Já faz algumas décadas que, no Brasil, as políticas urbanas sucumbiram aos imperativos e ditames da indústria automobilística, fazendo de nossas cidades uma espécie de jogo de montar e desmontar para que nelas caiba o maior número possível de veículos. Grita-se a plenos pulmões por melhoria dos transportes públicos de passageiros. Pede-se encarecidamente aos prefeitos que eles revejam suas prioridades administrativas e não ponham a “reforma da cidade para ajustar o trânsito” como promessa fundamental de campanhas eleitorais. Apela-se aos órgãos de proteção ao patrimônio edificado que façam valer a proibição à presença maciça de automóveis nos sítios históricos.
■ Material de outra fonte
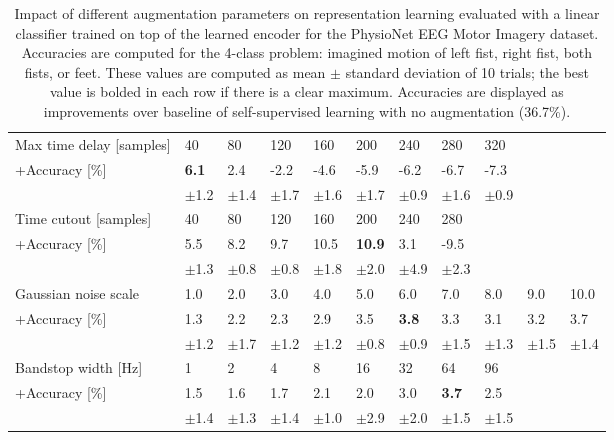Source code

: \documentclass{article}
\newcommand{\std}[1]{{\scriptsize{$\pm$#1}}}
\begin{document}
\begin{table}
  \centering
  \caption{Impact of different augmentation parameters on representation
  learning evaluated with a linear classifier trained on top of the learned
  encoder for the PhysioNet EEG Motor Imagery dataset. Accuracies are computed
  for the 4-class problem: imagined motion of left fist, right fist, both fists,
  or feet. These values are computed as mean $\pm$ standard deviation of 10
  trials; the best value is bolded in each row if there is a clear maximum.
  Accuracies are displayed as improvements over baseline of self-supervised
  learning with no augmentation (36.7\%).}
  \label{table:eeg:augmentations}
  \small
  \begin{tabular}{l|llllllllll}
\toprule
Max time delay [samples]
    & 40 & 80 & 120 & 160 & 200 & 240 & 280 & 320 \\
    \hspace{5pt}+Accuracy [\%]
    & \textbf{6.1} & 2.4 & -2.2 & -4.6 & -5.9 & -6.2 & -6.7 & -7.3 \\
    & \std{1.2} & \std{1.4} & \std{1.7} & \std{1.6} & \std{1.7} & \std{0.9} & \std{1.6} & \std{0.9} \\
    \midrule

Time cutout [samples] & 40 & 80 & 120 & 160 & 200 & 240 & 280 \\
    \hspace{5pt}+Accuracy [\%]
    & 5.5 & 8.2 & 9.7 & 10.5 & \textbf{10.9} & 3.1 & -9.5 \\
    & \std{1.3} & \std{0.8} & \std{0.8} & \std{1.8} & \std{2.0} & \std{4.9} & \std{2.3} \\
    \midrule

Gaussian noise scale
    & 1.0 & 2.0 & 3.0 & 4.0 & 5.0 & 6.0 & 7.0 & 8.0 & 9.0 & 10.0 \\
    \hspace{5pt}+Accuracy [\%]
    & 1.3 & 2.2 & 2.3 & 2.9 & 3.5 & \textbf{3.8} & 3.3 & 3.1 & 3.2 & 3.7 \\
    & \std{1.2} & \std{1.7} & \std{1.2} & \std{1.2} & \std{0.8} & \std{0.9} & \std{1.5} & \std{1.3} & \std{1.5} & \std{1.4} \\
    \midrule

Bandstop width [Hz]
    & 1 & 2 & 4 & 8 & 16 & 32 & 64 & 96 \\
    \hspace{5pt}+Accuracy [\%]
    & 1.5 & 1.6 & 1.7 & 2.1 & 2.0 & 3.0 & \textbf{3.7} & 2.5 \\
    & \std{1.4} & \std{1.3} & \std{1.4} & \std{1.0} & \std{2.9} & \std{2.0} & \std{1.5} & \std{1.5} \\


\end{tabular}
\end{table}
\end{document}
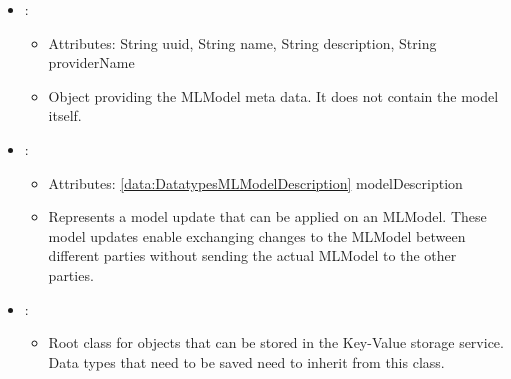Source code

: \begin{itemize}[nolistsep,noitemsep]
\item {}: 
\begin{itemize}[noitemsep,nolistsep]
\item[] Attributes: String uuid, String name, String description, String providerName
\item[] Object providing the MLModel meta data. It does not contain the model itself.
\end{itemize}

\item {}: 
\begin{itemize}[noitemsep,nolistsep]
\item[] Attributes: \ref{data:DatatypesMLModelDescription} modelDescription
\item[] Represents a model update that can be applied on an MLModel.
These model updates enable exchanging changes to the MLModel between different parties without sending the actual MLModel to the other parties.
\end{itemize}

\item {}: 
\begin{itemize}[noitemsep,nolistsep]

\item[] Root class for objects that can be stored in the Key-Value storage service.
Data types that need to be saved need to inherit from this class.
\end{itemize}


\end{itemize}
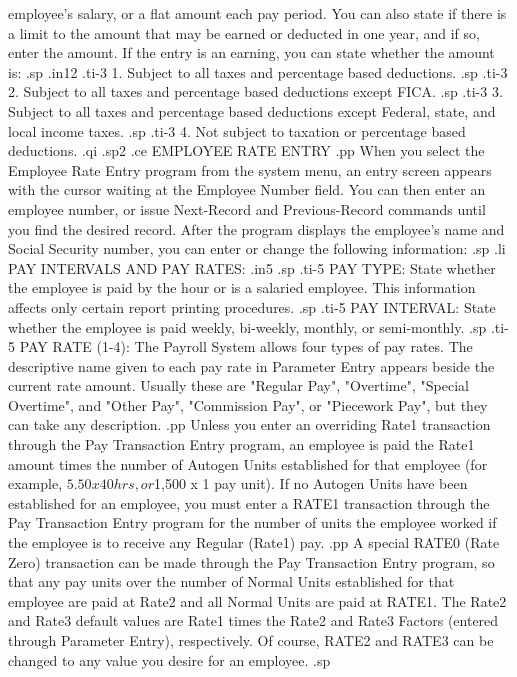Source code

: employee's salary, or a flat amount each pay period.
You can also state if there is a limit to the amount that may be earned or
deducted in one year, and if so, enter the amount.
If the entry is an earning, you can state whether the
amount is:
.sp
.in12
.ti-3
1. Subject to all taxes and percentage based deductions.
.sp
.ti-3
2. Subject to all taxes and percentage based deductions
except FICA.
.sp
.ti-3
3. Subject to all taxes and percentage based deductions
except Federal, state, and local income taxes.
.sp
.ti-3
4. Not subject to taxation or percentage based deductions.
.qi
.sp2
.ce
EMPLOYEE RATE ENTRY
.pp
When you select the Employee Rate Entry program from the system menu,
an entry screen appears with the cursor waiting at
the Employee Number field.  You can then enter an employee number, or
issue Next-Record and Previous-Record commands until you find the
desired record. After the program displays
the employee's name and Social Security number,
you can enter or change the following information:
.sp
.li
PAY INTERVALS AND PAY RATES:
.in5
.sp
.ti-5
PAY TYPE:  State whether the employee is paid
by the hour or is a salaried employee.	This information affects only
certain report printing procedures.
.sp
.ti-5
PAY INTERVAL: State whether the employee is paid weekly, bi-weekly,
monthly, or semi-monthly.
.sp
.ti-5
PAY RATE (1-4): The Payroll System allows four types of pay rates.
The descriptive name given to each pay rate in
Parameter Entry appears beside
the current rate amount.  Usually these are "Regular Pay", "Overtime",
"Special Overtime", and "Other Pay", "Commission Pay", or "Piecework Pay",
but they can take any description.
.pp
Unless you enter an overriding Rate1 transaction through the Pay Transaction
Entry program, an employee is paid the Rate1 amount times the
number of Autogen Units established for that employee
(for example, $5.50 x 40 hrs, or $1,500 x 1 pay unit). If no Autogen Units
have been established for an employee, you must enter a RATE1 transaction
through the Pay Transaction Entry program for the number of units the
employee worked
if the employee is to receive any Regular (Rate1) pay.
.pp
A special RATE0 (Rate Zero) transaction can be made through the Pay
Transaction Entry program, so that
any pay units over the number of Normal Units established for that employee
are paid at Rate2 and all Normal Units are paid at RATE1.
The Rate2 and Rate3 default values
are Rate1 times the Rate2 and Rate3 Factors (entered through
Parameter Entry), respectively.
Of course, RATE2 and
RATE3 can be changed to any value you desire for an employee.
.sp
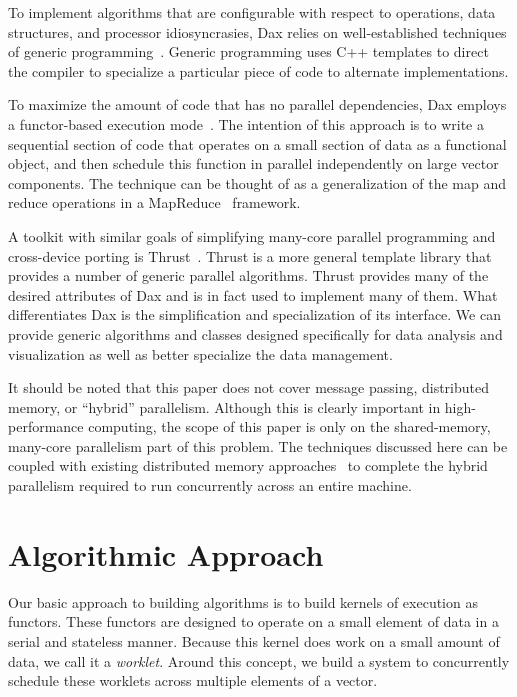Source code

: \documentclass[conference]{IEEEtran}
\newcommand*{\lcite}[1]{~\cite{#1}}
\newcommand*{\keyterm}[1]{\emph{#1}}
\begin{document}
\noindent
To implement algorithms that are configurable with respect to operations,
data structures, and processor idiosyncrasies, Dax relies on
well-established techniques of generic programming\lcite{Musser1996}.
Generic programming uses C++ templates to direct the compiler to specialize
a particular piece of code to alternate implementations.

To maximize the amount of code that has no parallel dependencies, Dax
employs a functor-based execution mode\lcite{Baker2010}.  The intention of
this approach is to write a sequential section of code that operates on a
small section of data as a functional object, and then schedule this
function in parallel independently on large vector components.  The
technique can be thought of as a generalization of the map and reduce
operations in a MapReduce\lcite{MapReduce} framework.

A toolkit with similar goals of simplifying many-core parallel programming
and cross-device porting is Thrust\lcite{Thrust}.  Thrust is a more general
template library that provides a number of generic parallel algorithms.
Thrust provides many of the desired attributes of Dax and is in fact used
to implement many of them.  What differentiates Dax is the simplification
and specialization of its interface.  We can provide generic algorithms and
classes designed specifically for data analysis and visualization as well
as better specialize the data management.

It should be noted that this paper does not cover message passing,
distributed memory, or ``hybrid'' parallelism.  Although this is clearly
important in high-performance computing, the scope of this paper is only on
the shared-memory, many-core parallelism part of this problem.  The
techniques discussed here can be coupled with existing distributed memory
approaches\lcite{Ahrens2000,Peterka2011} to complete the hybrid parallelism
required to run concurrently across an entire machine.

\section{Algorithmic Approach}
\label{sec:AlgorithmicApproach}

\noindent
Our basic approach to building algorithms is to build kernels of execution
as functors.  These functors are designed to operate on a small element of
data in a serial and stateless manner.  Because this kernel does work on a
small amount of data, we call it a \keyterm{worklet}.  Around this concept,
we build a system to concurrently schedule these worklets across multiple
elements of a vector.
\end{document}

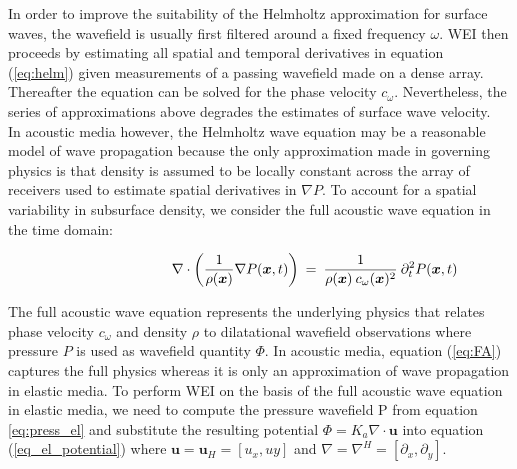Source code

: \documentclass[]{article}
\begin{document}
	In order to improve the suitability of the Helmholtz approximation for surface waves, the wavefield is usually first filtered around a fixed frequency $\omega$. WEI then proceeds by estimating all spatial and temporal derivatives in equation (\ref{eq:helm}) given measurements of a passing wavefield made on a dense array. Thereafter the equation can be solved for the phase velocity $c_{\omega}$. Nevertheless, the series of approximations above degrades the estimates of surface wave velocity.\\ 
	
	In acoustic media however, the Helmholtz wave equation may be a reasonable model of wave propagation because the only approximation made in governing physics is that density is assumed to be locally constant across the array of receivers used to estimate spatial derivatives in $\nabla P$. To account for a spatial variability in subsurface density, we consider the full acoustic wave equation in the time domain:
	
	\begin{align}\label{eq:FA}
		\shoveright \shoveright \shoveright \shoveright \shoveright \shoveright \shoveright \shoveright %
		\; \; \; \nabla \cdot \bigg( \frac{1}{\rho(\bm{x})} \nabla P(\bm{x},t) \bigg) &\: = \: \frac{1}{\rho(\bm{x}) \: c_{\omega}(\bm{x})^{2}} \: \partial_{t}^{2} P(\bm{x},t)
	\end{align}

	The full acoustic wave equation represents the underlying physics that relates phase velocity $c_{\omega}$ and density $\rho$ to dilatational wavefield observations where pressure $P$ is used as wavefield quantity $\Phi$. In acoustic media, equation (\ref{eq:FA}) captures the full physics whereas it is only an approximation of wave propagation in elastic media. To perform WEI on the basis of the full acoustic wave equation in elastic media, we need to compute the pressure wavefield P from equation \eqref{eq:press_el} and substitute the resulting potential $\Phi = K_{a} \nabla \cdot \bm{u}$ into equation (\ref{eq_el_potential}) where $\bm{u} = \bm{u}_{H} = [u_{x}, u{y}]$ and $\nabla = \nabla^{H} = [\partial_{x}, \partial_{y}]$.\\
	
\end{document}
E tudo vergonhosa e precariamente vai sendo mantido da forma que apenas os pleitos dos condutores de veículos sejam atendidos, mesmo que, para tanto, a cidade continue sendo degradada, cortada, rasgada, destruída e reconstruída, sem que se considerem os anseios daqueles indivíduos que não a veem apenas como uma via de mão única; e que vivem nela e a buscam porque intencionam que ela os abrigue, os divirta, os socorra, os emocione e os faça se sentirem parte orgânica de sua cotidianidade presente, uma cotidianidade que não despreza as coisas do seu passado e que vislumbra seu plano futuro compreendendo que os problemas todos que nelas existem devem ser, o quanto antes, resolvidos visando ao bem comum e não ao bem de um só segmento da sociedade.









A meu ver uma reflexão de cunho urbanístico profundo e voltado para essas questões deve avaliar que talvez seja vão pensar o tempo todo em como conceber a “cidade ideal” sem que tratemos de considerar plenamente a “cidade real” na qual vivemos. Os esforços todos que possam ser envidados para a erição desse projeto de cidade não podem partir do zero, uma vez que existe uma realidade construída que agrega tanto coisas ruins como também coisas boas, e estas, convenhamos, não podem e nem devem ser desperdiçadas.





(Artigo publicado também in Informa Garanhuns [Garanhuns], nº 14, dezembro de 2017, Opinião, p. 2).